Question: My 65-year-old dad was warded for pneumonia recently. He was discharged after three days but still has chest pains when he coughs and sometimes even when he breathes. Does it mean that he has not fully recovered from the illness?
Answer: It can take up to three weeks or even longer to completely recover from pneumonia, a condition that can be associated with cough, phlegm, fever and shortness of breath. When someone has a prolonged cough or even a cough for a short period of time, he or she can develop chest pain or aches. This is due to the vigorous movements of the muscles and the ribs caused by coughing. Such pain is not life-threatening and is self-limiting and will go away when coughing stops. However, if the pain persists despite the complete resolution of pneumonia or cough, medical attention should be sought.
Dr Akash VermaSenior ConsultantDepartment of Respiratory and Critical Care MedicineTan Tock Seng Hospital
Question: When I get agitated, my chest ‘tightens’. This usually lasts for about a minute and hurts sometimes. The tightness in my chest and chest pain go away after I stop what I’m doing and take a rest by sitting down. Does anger cause chest pain, and is it a sign of a more serious health problem? I’m a 56-year-old man with no history of heart disease.

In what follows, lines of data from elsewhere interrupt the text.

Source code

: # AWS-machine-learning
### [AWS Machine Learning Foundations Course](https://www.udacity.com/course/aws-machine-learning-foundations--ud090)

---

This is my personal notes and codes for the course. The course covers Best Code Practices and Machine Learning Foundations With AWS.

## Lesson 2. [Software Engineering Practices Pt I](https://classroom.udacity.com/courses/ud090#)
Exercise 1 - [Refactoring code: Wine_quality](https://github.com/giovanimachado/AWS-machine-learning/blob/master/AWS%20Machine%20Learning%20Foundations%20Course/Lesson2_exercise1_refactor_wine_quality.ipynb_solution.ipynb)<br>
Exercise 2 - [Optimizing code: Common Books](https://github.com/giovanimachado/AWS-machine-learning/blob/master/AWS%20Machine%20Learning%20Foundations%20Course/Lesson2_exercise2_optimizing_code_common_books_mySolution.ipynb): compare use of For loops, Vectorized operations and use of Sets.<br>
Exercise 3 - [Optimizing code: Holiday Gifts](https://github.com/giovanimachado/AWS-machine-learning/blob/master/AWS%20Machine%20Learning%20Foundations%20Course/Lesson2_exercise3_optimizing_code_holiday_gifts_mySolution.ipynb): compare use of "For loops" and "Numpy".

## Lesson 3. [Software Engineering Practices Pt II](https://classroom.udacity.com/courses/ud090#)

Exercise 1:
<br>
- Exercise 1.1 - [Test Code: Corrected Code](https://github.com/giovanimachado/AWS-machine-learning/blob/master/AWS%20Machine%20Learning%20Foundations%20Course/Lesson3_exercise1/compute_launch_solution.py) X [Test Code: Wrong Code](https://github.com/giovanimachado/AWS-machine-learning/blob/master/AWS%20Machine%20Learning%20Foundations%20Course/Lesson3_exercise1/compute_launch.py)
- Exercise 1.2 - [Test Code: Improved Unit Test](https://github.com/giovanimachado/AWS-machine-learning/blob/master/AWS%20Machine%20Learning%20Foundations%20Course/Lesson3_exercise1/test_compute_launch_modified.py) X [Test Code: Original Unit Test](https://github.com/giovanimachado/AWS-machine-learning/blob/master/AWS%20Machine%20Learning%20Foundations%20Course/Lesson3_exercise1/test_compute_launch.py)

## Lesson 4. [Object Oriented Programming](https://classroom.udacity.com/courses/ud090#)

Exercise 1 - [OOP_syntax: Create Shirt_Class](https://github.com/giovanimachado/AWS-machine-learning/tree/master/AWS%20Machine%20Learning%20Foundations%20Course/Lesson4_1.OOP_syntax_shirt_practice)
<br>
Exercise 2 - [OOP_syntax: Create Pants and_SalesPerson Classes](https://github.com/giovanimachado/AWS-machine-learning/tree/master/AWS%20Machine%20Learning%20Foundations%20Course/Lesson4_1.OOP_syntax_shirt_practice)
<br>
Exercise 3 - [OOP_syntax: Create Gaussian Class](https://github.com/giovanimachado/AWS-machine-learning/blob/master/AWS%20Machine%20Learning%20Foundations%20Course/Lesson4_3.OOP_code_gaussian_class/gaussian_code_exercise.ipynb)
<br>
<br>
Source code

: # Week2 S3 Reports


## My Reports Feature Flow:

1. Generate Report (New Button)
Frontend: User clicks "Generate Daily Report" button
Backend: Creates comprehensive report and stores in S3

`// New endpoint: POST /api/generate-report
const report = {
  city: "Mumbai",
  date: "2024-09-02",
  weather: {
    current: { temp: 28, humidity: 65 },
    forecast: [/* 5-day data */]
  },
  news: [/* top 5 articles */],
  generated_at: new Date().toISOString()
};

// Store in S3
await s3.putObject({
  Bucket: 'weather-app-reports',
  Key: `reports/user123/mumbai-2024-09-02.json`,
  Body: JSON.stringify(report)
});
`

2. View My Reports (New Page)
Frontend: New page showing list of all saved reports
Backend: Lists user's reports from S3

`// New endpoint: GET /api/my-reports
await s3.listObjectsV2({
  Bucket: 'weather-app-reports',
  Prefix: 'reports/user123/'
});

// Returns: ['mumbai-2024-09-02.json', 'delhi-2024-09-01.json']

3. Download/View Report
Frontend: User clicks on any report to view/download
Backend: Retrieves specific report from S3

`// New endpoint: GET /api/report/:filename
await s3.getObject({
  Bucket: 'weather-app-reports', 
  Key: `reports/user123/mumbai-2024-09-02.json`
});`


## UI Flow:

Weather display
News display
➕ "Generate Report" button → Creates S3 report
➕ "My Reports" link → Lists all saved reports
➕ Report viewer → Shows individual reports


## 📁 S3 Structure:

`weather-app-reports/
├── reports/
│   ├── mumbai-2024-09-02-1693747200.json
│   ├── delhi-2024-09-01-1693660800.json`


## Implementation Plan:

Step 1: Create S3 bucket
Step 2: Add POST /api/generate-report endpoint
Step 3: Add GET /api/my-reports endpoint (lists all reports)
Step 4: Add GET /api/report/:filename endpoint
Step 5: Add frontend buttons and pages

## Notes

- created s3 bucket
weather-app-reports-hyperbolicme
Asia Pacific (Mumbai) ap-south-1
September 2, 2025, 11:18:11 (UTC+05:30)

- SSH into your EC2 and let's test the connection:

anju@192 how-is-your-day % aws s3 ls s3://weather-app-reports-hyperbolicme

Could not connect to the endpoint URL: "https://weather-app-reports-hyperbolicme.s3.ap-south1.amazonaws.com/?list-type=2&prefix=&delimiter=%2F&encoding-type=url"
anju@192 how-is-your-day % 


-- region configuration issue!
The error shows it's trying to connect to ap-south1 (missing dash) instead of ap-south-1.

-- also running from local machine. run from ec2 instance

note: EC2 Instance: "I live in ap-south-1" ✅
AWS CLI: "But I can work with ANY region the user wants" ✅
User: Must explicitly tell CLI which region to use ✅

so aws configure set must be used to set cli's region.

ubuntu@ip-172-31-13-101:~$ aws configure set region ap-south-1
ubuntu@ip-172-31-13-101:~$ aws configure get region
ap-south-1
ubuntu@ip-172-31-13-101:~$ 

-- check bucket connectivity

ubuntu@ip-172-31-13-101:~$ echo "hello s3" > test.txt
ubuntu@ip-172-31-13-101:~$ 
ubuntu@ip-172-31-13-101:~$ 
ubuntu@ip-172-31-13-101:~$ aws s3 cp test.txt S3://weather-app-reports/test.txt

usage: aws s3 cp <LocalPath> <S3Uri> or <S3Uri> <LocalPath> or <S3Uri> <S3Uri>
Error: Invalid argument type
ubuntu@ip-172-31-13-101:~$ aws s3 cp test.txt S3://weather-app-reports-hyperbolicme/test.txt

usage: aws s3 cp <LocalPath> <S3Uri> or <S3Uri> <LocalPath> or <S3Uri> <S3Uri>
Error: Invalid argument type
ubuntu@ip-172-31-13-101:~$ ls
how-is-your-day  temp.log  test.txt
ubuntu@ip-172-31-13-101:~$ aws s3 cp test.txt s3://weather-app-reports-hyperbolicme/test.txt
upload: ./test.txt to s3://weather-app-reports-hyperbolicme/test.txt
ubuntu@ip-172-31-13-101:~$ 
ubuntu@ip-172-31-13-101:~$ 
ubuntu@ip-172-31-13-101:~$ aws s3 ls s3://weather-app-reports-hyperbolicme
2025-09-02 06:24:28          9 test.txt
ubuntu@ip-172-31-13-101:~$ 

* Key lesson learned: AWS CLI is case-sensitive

Our thoughts and feelings are connected through the heart. As our body is a complex bio-feedback system, anger, fear and panic are classic causes for chest pain. Hence, the body will react in adverse physical ways when there is intense anger, and chest pain will go away naturally if you are rested.
It is important to note that for people who are not at high risk for heart disease (due to smoking or high blood pressure), the overall risk of heart attack and other heart conditions associated with angry outbursts is relatively small. However, if you have not had any health check recently, you are advised to consult a doctor who will be able to assess your overall cardiovascular risk and advise you appropriately.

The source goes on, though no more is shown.